As a subject, filmmaker Mahesh Bhatt is any journalist’s delight.

Holding logic to ransom

The narrative of Mahesh Bhatt’s book is not convincing, unlike the man himself. The characters are unreal and fail to lift the storyline  Tribune photo: Manas Ranjan Bhui



Parbina Rashid

As a subject, filmmaker Mahesh Bhatt is any journalist’s delight. His imaginative thoughts and carefully chosen words can make even a novice produce a good copy. He is the Bollywood personality who has mastered the art of doling out the right mix of logic and drama at press conferences and other media interactions.

But as an author of the book, All That Could Have Been, he fails to recreate the same magic. Co-authored with Suhrita Sengupta, Bhatt builds up the lead character, Vasudha Prasad, a single mother of an eight-year-old, with the sensibilities of a Mills and Boons novel but with the trappings of Indian morality.

A battered wife, whose husband goes missing for years leaving her with no option but to work as a florist at a five-star hotel, an understanding mother-in-law who volunteers to be put in an old-age home to give her duty-bound daughter-in-law a second chance at life, and finally a billionaire Prince Charming who falls for her after listening to her compassionate talk with the flowers she is supposed to put in the hotel guests’ rooms. Reminds you of Paulo Coelho’s famous line… ‘When you want something desperately, the whole universe conspires to make it happen for you?’ Yes, the universe does more than its bits — he picking her up for a plum posting in Dubai, he sending her son to a prestigious boarding school in Singapore and he embracing her with open arms and heart.

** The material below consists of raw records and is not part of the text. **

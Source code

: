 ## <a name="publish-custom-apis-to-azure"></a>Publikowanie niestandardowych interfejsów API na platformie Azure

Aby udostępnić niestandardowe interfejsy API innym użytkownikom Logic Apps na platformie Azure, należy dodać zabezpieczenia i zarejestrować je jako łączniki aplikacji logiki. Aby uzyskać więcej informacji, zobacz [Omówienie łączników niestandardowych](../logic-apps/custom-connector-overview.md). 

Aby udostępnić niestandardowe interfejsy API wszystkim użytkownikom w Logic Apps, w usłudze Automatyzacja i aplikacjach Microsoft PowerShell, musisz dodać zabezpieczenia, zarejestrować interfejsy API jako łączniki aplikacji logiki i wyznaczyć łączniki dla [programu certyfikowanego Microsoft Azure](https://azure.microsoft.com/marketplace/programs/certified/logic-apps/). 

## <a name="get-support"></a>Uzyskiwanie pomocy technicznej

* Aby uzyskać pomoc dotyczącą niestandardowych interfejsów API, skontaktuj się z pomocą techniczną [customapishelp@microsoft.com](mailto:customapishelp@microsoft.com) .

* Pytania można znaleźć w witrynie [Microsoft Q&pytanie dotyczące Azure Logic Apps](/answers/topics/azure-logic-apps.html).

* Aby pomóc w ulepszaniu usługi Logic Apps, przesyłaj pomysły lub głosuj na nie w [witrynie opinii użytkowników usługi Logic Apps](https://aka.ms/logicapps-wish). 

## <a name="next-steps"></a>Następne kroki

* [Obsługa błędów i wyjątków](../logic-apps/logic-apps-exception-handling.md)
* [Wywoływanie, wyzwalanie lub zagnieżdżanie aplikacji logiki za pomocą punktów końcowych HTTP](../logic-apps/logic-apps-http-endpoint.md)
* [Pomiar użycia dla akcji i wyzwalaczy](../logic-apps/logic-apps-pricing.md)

But the same universe does an about-turn when the missing husband, a driver by profession, makes an entry, to realise what he is up against. And to make the lady feel guilty about her new-found happiness, Hari Prasad, the husband, confesses to a crime he never committed. Well, for some strange logic, his ploy works and it stops Vasudha from tying the knot with her lover. And what does the billionaire love-boy does? Following some equally strange logic, he wills his property to Vasudha and her son and blows himself up in a minefield in Naxalite-infested Bastar area.

She lives on… for her son, and once he is a grown man, she blows herself up in the same minefield.

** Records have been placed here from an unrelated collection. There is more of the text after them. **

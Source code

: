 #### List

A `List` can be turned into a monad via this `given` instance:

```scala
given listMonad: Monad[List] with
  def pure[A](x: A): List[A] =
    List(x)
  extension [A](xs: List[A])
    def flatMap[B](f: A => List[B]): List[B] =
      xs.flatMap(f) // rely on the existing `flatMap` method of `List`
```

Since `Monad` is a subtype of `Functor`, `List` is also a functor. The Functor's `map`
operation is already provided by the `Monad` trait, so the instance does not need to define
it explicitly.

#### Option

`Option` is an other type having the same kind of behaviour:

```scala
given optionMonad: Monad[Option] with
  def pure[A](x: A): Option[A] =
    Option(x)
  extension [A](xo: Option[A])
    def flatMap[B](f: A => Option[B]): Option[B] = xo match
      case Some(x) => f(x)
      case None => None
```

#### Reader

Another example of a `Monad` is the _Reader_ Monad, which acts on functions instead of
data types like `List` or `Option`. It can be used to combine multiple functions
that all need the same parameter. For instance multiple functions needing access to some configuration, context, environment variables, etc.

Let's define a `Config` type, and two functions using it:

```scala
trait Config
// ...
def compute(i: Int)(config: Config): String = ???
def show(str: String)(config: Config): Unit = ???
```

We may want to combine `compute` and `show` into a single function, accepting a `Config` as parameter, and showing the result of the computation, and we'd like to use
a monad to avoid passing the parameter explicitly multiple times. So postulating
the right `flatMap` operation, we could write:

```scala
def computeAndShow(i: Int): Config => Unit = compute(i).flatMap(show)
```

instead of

An end which one would not expect from two people who have seen life from close quarters, who have faced personal and professional demons only to come out stronger, but then, love as they say, follows no rules and make people behave out of character. Why would, otherwise, the tech-savvy hero, who is connected with the whole world through WhatsApp and Facebook write Vasudha’s name again and again on a piece of paper, thus giving away his feelings for her?

One may punch holes in the storyline, but nobody can find fault with the pace of the story. Executed in a dialogue format, the plot moves fast, its easy language effectively creates a backdrop, which the present-day WhatsApp generation can actually relate to.

The cover page comes with a note that this book is now going to be made into a major motion picture called Hamaari Adhuri Kahaani. Shouldn’t it be called Hamaari Unconvincing Kahaani?